### WHAT YOU SHOULD DO
Within these entries, which lines include the string "that"? Copy each one.
#####
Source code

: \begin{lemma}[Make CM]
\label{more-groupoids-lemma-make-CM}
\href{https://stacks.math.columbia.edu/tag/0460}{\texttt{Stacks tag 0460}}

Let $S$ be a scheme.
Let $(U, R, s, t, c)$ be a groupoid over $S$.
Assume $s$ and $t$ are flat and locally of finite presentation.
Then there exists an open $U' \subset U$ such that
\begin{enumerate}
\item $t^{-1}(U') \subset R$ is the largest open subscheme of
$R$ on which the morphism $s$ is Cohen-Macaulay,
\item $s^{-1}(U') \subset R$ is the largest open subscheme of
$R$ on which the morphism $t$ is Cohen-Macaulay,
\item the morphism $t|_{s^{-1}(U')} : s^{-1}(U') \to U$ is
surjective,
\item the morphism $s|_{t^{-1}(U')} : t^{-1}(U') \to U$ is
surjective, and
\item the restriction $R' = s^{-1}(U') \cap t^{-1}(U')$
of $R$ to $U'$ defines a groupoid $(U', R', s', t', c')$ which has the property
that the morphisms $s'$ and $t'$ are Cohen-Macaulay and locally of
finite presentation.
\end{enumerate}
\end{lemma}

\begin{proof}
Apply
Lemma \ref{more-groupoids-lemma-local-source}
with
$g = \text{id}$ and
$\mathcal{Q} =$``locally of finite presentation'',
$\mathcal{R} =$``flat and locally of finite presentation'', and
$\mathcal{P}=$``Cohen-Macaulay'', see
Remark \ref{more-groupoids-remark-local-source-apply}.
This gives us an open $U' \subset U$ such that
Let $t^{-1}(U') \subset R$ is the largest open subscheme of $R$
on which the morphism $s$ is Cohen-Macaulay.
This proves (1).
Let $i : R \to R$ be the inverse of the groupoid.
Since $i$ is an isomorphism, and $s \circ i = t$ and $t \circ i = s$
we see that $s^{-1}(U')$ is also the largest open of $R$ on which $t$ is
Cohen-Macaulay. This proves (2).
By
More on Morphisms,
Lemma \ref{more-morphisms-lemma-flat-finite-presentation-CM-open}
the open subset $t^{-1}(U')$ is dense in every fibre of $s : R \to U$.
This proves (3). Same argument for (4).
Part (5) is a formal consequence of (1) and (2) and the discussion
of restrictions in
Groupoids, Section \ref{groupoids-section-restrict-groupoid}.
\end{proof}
#####
### SOLUTION TO THIS PROBLEM
Then there exists an open $U' \subset U$ such that
that the morphisms $s'$ and $t'$ are Cohen-Macaulay and locally of
This gives us an open $U' \subset U$ such that
we see that $s^{-1}(U')$ is also the largest open of $R$ on which $t$ is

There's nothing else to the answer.